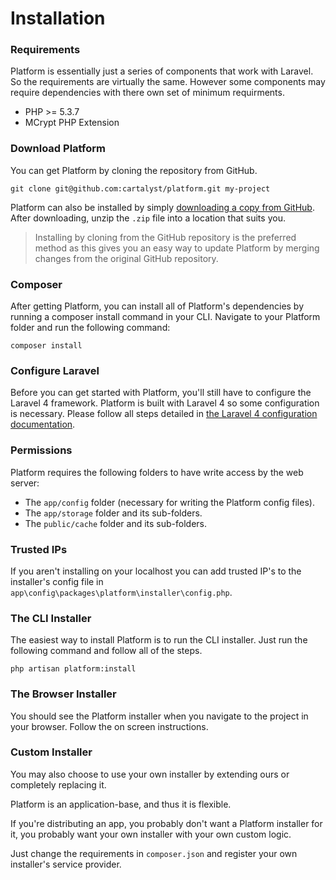# Installation

### Requirements

Platform is essentially just a series of components that work with Laravel. So the requirements are virtually the same. However some components may require dependencies with there own set of minimum requirments.

- PHP >= 5.3.7
- MCrypt PHP Extension

### Download Platform

You can get Platform by cloning the repository from GitHub.

	git clone git@github.com:cartalyst/platform.git my-project

Platform can also be installed by simply [downloading a copy from GitHub](https://github.com/cartalyst/platform/archive/master.zip). After downloading, unzip the `.zip` file into a location that suits you.

> Installing by cloning from the GitHub repository is the preferred method as this gives you an easy way to update Platform by merging changes from the original GitHub repository.


### Composer

After getting Platform, you can install all of Platform's dependencies by running a composer install command in your CLI. Navigate to your Platform folder and run the following command:

	composer install


### Configure Laravel

Before you can get started with Platform, you'll still have to configure the Laravel 4 framework. Platform is built with Laravel 4 so some configuration is necessary. Please follow all steps detailed in [the Laravel 4 configuration documentation](http://laravel.com/docs/installation#configuration).


### Permissions

Platform requires the following folders to have write access by the web server:

- The `app/config` folder (necessary for writing the Platform config files).
- The `app/storage` folder and its sub-folders.
- The `public/cache` folder and its sub-folders.


### Trusted IPs

If you aren't installing on your localhost you can add trusted IP's to the installer's config file in `app\config\packages\platform\installer\config.php`.


### The CLI Installer

The easiest way to install Platform is to run the CLI installer. Just run the following command and follow all of the steps.

	php artisan platform:install


### The Browser Installer

You should see the Platform installer when you navigate to the project in your browser. Follow the on screen instructions.


### Custom Installer

You may also choose to use your own installer by extending ours or completely replacing it.

Platform is an application-base, and thus it is flexible.

If you're distributing an app, you probably don't want a Platform installer for it, you probably want your own installer with your own custom logic.

Just change the requirements in `composer.json` and register your own installer's service provider.
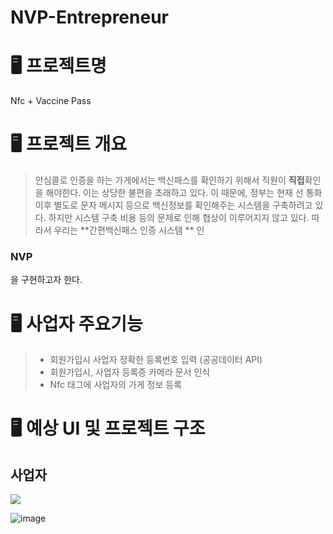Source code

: # NVP-Entrepreneur

# 🖥  프로젝트명 
Nfc + Vaccine Pass

# 🖥 프로젝트 개요
> 안심콜로 인증을 하는 가게에서는 백신패스를 확인하기 위해서 직원이 **직접**확인을 해야한다.
이는 상당한 불편을 초래하고 있다.  이 때문에, 정부는 현재 선 통화 이후 별도로 문자 메시지 등으로 백신정보를 확인해주는 시스템을 구축하려고 있다. 하지만 시스템 구축 비용 등의 문제로 인해 협상이 이루어지지 않고 있다. 
  따라서 우리는 **간편백신패스 인증 시스템 ** 인
  ### NVP
  을 구현하고자 한다.
  
 # 🖥 사업자 주요기능
 > - 회원가입시 사업자 정확한 등록번호 입력 (공공데이터 API)
 > - 회원가입시, 사업자 등록증 카메라 문서 인식
 > - Nfc 태그에 사업자의 가게 정보 등록
 
 
  # 🖥 예상 UI 및 프로젝트 구조
  
 ## 사업자
![](https://images.velog.io/images/seohee0112/post/a3fe23bb-3f30-4ba0-9c7a-5565aa8c071f/image.png)

![image](https://user-images.githubusercontent.com/79238676/149598769-df3b6f5c-87a5-4471-a0a2-a367e17c95d4.png)


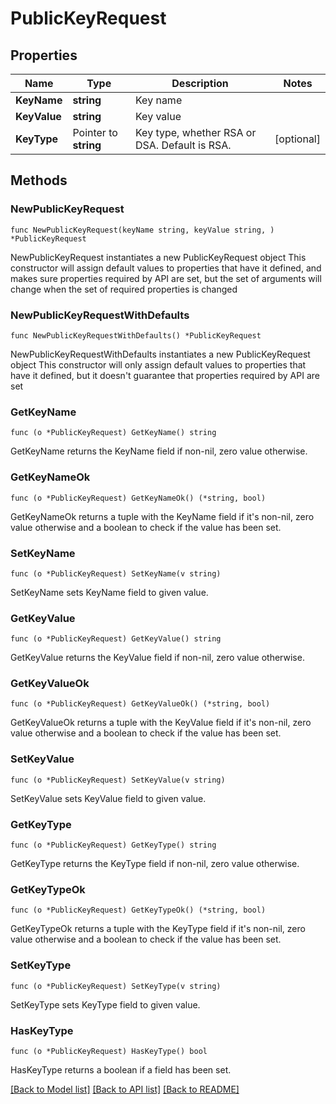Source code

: # PublicKeyRequest

## Properties

Name | Type | Description | Notes
------------ | ------------- | ------------- | -------------
**KeyName** | **string** | Key name | 
**KeyValue** | **string** | Key value | 
**KeyType** | Pointer to **string** | Key type, whether RSA or DSA. Default is RSA. | [optional] 

## Methods

### NewPublicKeyRequest

`func NewPublicKeyRequest(keyName string, keyValue string, ) *PublicKeyRequest`

NewPublicKeyRequest instantiates a new PublicKeyRequest object
This constructor will assign default values to properties that have it defined,
and makes sure properties required by API are set, but the set of arguments
will change when the set of required properties is changed

### NewPublicKeyRequestWithDefaults

`func NewPublicKeyRequestWithDefaults() *PublicKeyRequest`

NewPublicKeyRequestWithDefaults instantiates a new PublicKeyRequest object
This constructor will only assign default values to properties that have it defined,
but it doesn't guarantee that properties required by API are set

### GetKeyName

`func (o *PublicKeyRequest) GetKeyName() string`

GetKeyName returns the KeyName field if non-nil, zero value otherwise.

### GetKeyNameOk

`func (o *PublicKeyRequest) GetKeyNameOk() (*string, bool)`

GetKeyNameOk returns a tuple with the KeyName field if it's non-nil, zero value otherwise
and a boolean to check if the value has been set.

### SetKeyName

`func (o *PublicKeyRequest) SetKeyName(v string)`

SetKeyName sets KeyName field to given value.


### GetKeyValue

`func (o *PublicKeyRequest) GetKeyValue() string`

GetKeyValue returns the KeyValue field if non-nil, zero value otherwise.

### GetKeyValueOk

`func (o *PublicKeyRequest) GetKeyValueOk() (*string, bool)`

GetKeyValueOk returns a tuple with the KeyValue field if it's non-nil, zero value otherwise
and a boolean to check if the value has been set.

### SetKeyValue

`func (o *PublicKeyRequest) SetKeyValue(v string)`

SetKeyValue sets KeyValue field to given value.


### GetKeyType

`func (o *PublicKeyRequest) GetKeyType() string`

GetKeyType returns the KeyType field if non-nil, zero value otherwise.

### GetKeyTypeOk

`func (o *PublicKeyRequest) GetKeyTypeOk() (*string, bool)`

GetKeyTypeOk returns a tuple with the KeyType field if it's non-nil, zero value otherwise
and a boolean to check if the value has been set.

### SetKeyType

`func (o *PublicKeyRequest) SetKeyType(v string)`

SetKeyType sets KeyType field to given value.

### HasKeyType

`func (o *PublicKeyRequest) HasKeyType() bool`

HasKeyType returns a boolean if a field has been set.


[[Back to Model list]](../README.md#documentation-for-models) [[Back to API list]](../README.md#documentation-for-api-endpoints) [[Back to README]](../README.md)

◇ ◇ ◇ ◇ ◇

◆ **Problem requirements**
If a line in the listing above contains the word "following", include it in your count, then give only the final number.

◆ **Result below**
3